Our place is on glacial till deposited about 13,500 years ago. If you dig down about hmm between 30-40cm, you dig though an layer of dark soil with pebbles in it and hit an area of reddish clay soil (with pebbles in it). I'm not completely convinced that the soil is completely native as we keep finding bits of glass and red brick in it - maybe it was trucked on site or maybe there was a house here before.
|Blue skies, sun flare and contrails.|
Anyway, before the trench was filled back in, I insisted on getting some hardware cloth as it is called here (wire mesh like overgrown flyscreen only made out of metal) so that I could sift through the soil and get lots of the pebbles out.
Before enthusing about the pebbles, I should've taken some pics of them, eh?
|The rhodos and azaleas are in full bloom|
Meh, I'll enthuse anyway. Some of the pebbles are bigger than fist size! Most of them are rounded but not all. They come in different colours. I found one that almost looked like it had been deliberately shaped but it is only a flake off a bigger pebble.

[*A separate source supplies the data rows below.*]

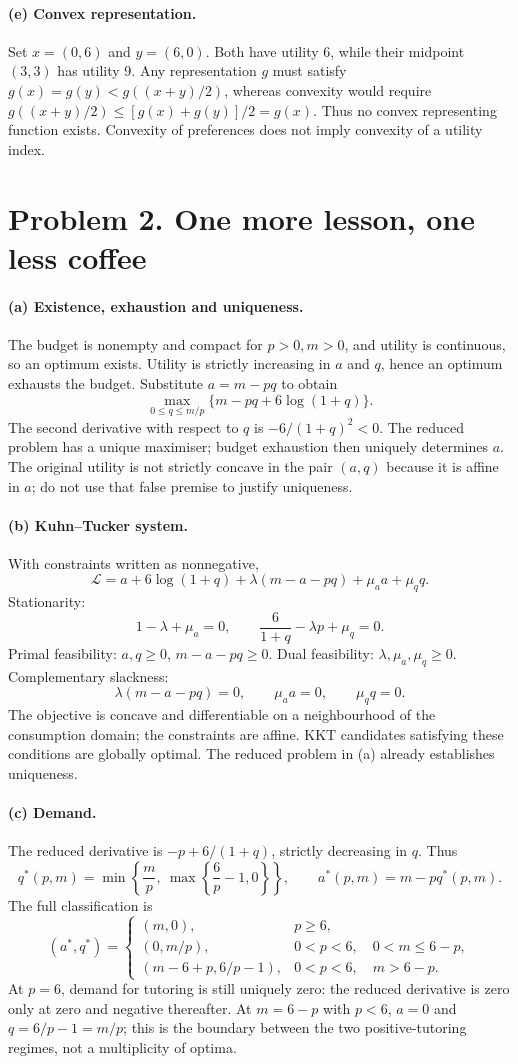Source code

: \documentclass[11pt,a4paper]{article}
\begin{document}
\paragraph{(e) Convex representation.} Set $x=(0,6)$ and $y=(6,0)$. Both have utility 6, while their midpoint $(3,3)$ has utility 9. Any representation $g$ must satisfy $g(x)=g(y)<g((x+y)/2)$, whereas convexity would require $g((x+y)/2)\le[g(x)+g(y)]/2=g(x)$. Thus no convex representing function exists. Convexity of preferences does not imply convexity of a utility index.
\clearpage
\section*{Problem 2. One more lesson, one less coffee}
\paragraph{(a) Existence, exhaustion and uniqueness.} The budget is nonempty and compact for $p>0,m>0$, and utility is continuous, so an optimum exists. Utility is strictly increasing in $a$ and $q$, hence an optimum exhausts the budget. Substitute $a=m-pq$ to obtain
\[
 \max_{0\le q\le m/p}\{m-pq+6\log(1+q)\}.
\]
The second derivative with respect to $q$ is $-6/(1+q)^2<0$. The reduced problem has a unique maximiser; budget exhaustion then uniquely determines $a$. The original utility is not strictly concave in the pair $(a,q)$ because it is affine in $a$; do not use that false premise to justify uniqueness.
\paragraph{(b) Kuhn--Tucker system.} With constraints written as nonnegative,
\[
 \mathcal L=a+6\log(1+q)+\lambda(m-a-pq)+\mu_a a+\mu_q q.
\]
Stationarity:
\[
 1-\lambda+\mu_a=0,\qquad
 \frac6{1+q}-\lambda p+\mu_q=0.
\]
Primal feasibility: $a,q\ge0$, $m-a-pq\ge0$. Dual feasibility: $\lambda,\mu_a,\mu_q\ge0$. Complementary slackness:
\[
 \lambda(m-a-pq)=0,\qquad \mu_a a=0,\qquad\mu_q q=0.
\]
The objective is concave and differentiable on a neighbourhood of the consumption domain; the constraints are affine. KKT candidates satisfying these conditions are globally optimal. The reduced problem in (a) already establishes uniqueness.
\paragraph{(c) Demand.} The reduced derivative is $-p+6/(1+q)$, strictly decreasing in $q$. Thus
\[
 q^*(p,m)=\min\left\{\frac m p,\ \max\left\{\frac6p-1,0\right\}\right\},\qquad
 a^*(p,m)=m-pq^*(p,m).
\]
The full classification is
\[
 (a^*,q^*)=
 \begin{cases}
 (m,0),&p\ge6,\\[1mm]
 (0,m/p),&0<p<6,\quad 0<m\le6-p,\\[1mm]
 (m-6+p,6/p-1),&0<p<6,\quad m>6-p.
 \end{cases}
\]
At $p=6$, demand for tutoring is still uniquely zero: the reduced derivative is zero only at zero and negative thereafter. At $m=6-p$ with $p<6$, $a=0$ and $q=6/p-1=m/p$; this is the boundary between the two positive-tutoring regimes, not a multiplicity of optima.
\end{document}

I really should take pictures of them. Instead you have pictures of Spring instead. Maybe it will stop raining for long enough tomorrow for me to take pictures of pebbles - I'm sure you will be totally thrilled.
|Look how far north the sun is now!|
(Ok, it had already set but you get the idea)
Who needs existential crises when you've got pebbles and rocks and lovely spring flowers and a quilt to make and knitting to do? (However I do keep thinking that November is only half a year away and will be on me before I know it and I will be very very sorry then because November and December in Seattle are pretty blah times of year... how pathetic is that! The best part of the year still awaits and I'm already worrying about the grotty part that follows the best part?) Plus I also have this thing called work plus a husband and a house to keep up with.
I can't be the only person in the world who would prefer to go and sift rocks out of dirt than do the vacuuming or do dishes, surely?